Voilà donc votre métaphore politique. L’histoire martèle son dilemme éthique simpliste et manifestement évident, comme s’il s’agissait de marteler du sable ou de donner des coups de pied dans des rochers. Nous sommes censés avoir le cœur brisé par l’amitié brisée de Glinda et Elphaba alors qu’ils se disputent leur place dans le monde plus vaste, ce qui n’est en aucun cas un concept de base terrible autour duquel construire un film.

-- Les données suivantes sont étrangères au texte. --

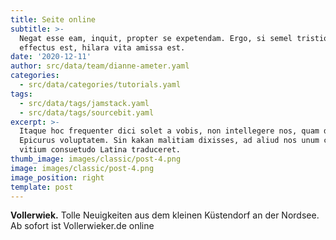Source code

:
 ```yaml
---
title: Seite online
subtitle: >-
  Negat esse eam, inquit, propter se expetendam. Ergo, si semel tristior
  effectus est, hilara vita amissa est.
date: '2020-12-11'
author: src/data/team/dianne-ameter.yaml
categories:
  - src/data/categories/tutorials.yaml
tags:
  - src/data/tags/jamstack.yaml
  - src/data/tags/sourcebit.yaml
excerpt: >-
  Itaque hoc frequenter dici solet a vobis, non intellegere nos, quam dicat
  Epicurus voluptatem. Sin kakan malitiam dixisses, ad aliud nos unum certum
  vitium consuetudo Latina traduceret.
thumb_image: images/classic/post-4.png
image: images/classic/post-4.png
image_position: right
template: post
---
```

**Vollerwiek.** Tolle Neuigkeiten aus dem kleinen Küstendorf an der Nordsee. Ab sofort ist Vollerwieker.de online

Nous pourrions peut-être pardonner certaines de ses thématiques fragiles et confuses si elle ne semblait pas si longue et visuellement décevante – ou si menottée à Le Magicien d'Oz qu'il fabrique inutilement des histoires pour Tin Man, Scarecrow et Cowardly Lion. Ou, d’ailleurs, utilisez un conflit sur la question de savoir qui possède une paire de chaussures comme point charnière dramatique. Pour Carrie Bradshaw, bien sûr. Mais l'état d'un tout nation est en jeu ici, les amis.
En parlant de menottes, s'adapter Méchant (la comédie musicale, basée sur les romans de fan-fiction de Gregory Maguire, basé sur le film classique de 1939 Le Magicien d'Oz , basé sur le roman de L. Frank Baum de 1900, une série alambiquée d'adaptations qui ont désespérément besoin d'un moratoire) semble avoir mis Chu dans une impasse : s'il a modifié le matériel source en quelque chose de acceptable pour plus que le public principal (je suggère de supprimer en gros les trucs de Dorothy), il risque non seulement d'énerver les fans, mais aussi le studio de cinéma qui préférait sûrement avoir deux films qui rapportent beaucoup d'argent au lieu d'un seul. Et il faut donc un temps frustrant à Glinda pour trouver son centre moral alors que le récit avance de manière mélodramatique, sans joie, sans intention.
Chu fait parfois preuve d'une certaine virtuosité dans les séquences musicales – « The Girl in the Bubble », un nouveau numéro écrit exclusivement pour le film, le trouve utilisant des images miroir et de longues prises de vue d'une manière suffisamment intelligente pour se démarquer. Mais c’est l’exception ici ; la plupart des chansons flottent de manière inoubliable, et Chu essaie trop souvent d'animer des drames posés et des effets CGI marvelesques en faisant tourner la caméra autour et autour, ou en la faisant tourner lentement autour de son casting trop gaffé. Erivo est efficace dans son sérieux caractéristique, qu'elle parle ou chante ; Goldblum est adorablement dingue, comme toujours ; et Grande, son oiseau chanteur magnifiquement exposé, est le maître d'une expression comique vitrée qui nous fait nous demander si les engrenages à l'intérieur se sont grippés. C’est le cas classique d’un grand nombre de talents essayant de prendre pied dans la coulée de boue d’un film. Un film, je dois le souligner, qui commet un péché capital en donnant à Michelle Yeoh un air stupide et misérable. Si seulement c’était là son plus gros problème.
Notre appel : Wicked : pour moins bien . SAUTEZ-LE.
John Serba est un critique de cinéma indépendant originaire de Grand Rapids, dans le Michigan. Werner Herzog l'a serré une fois dans ses bras.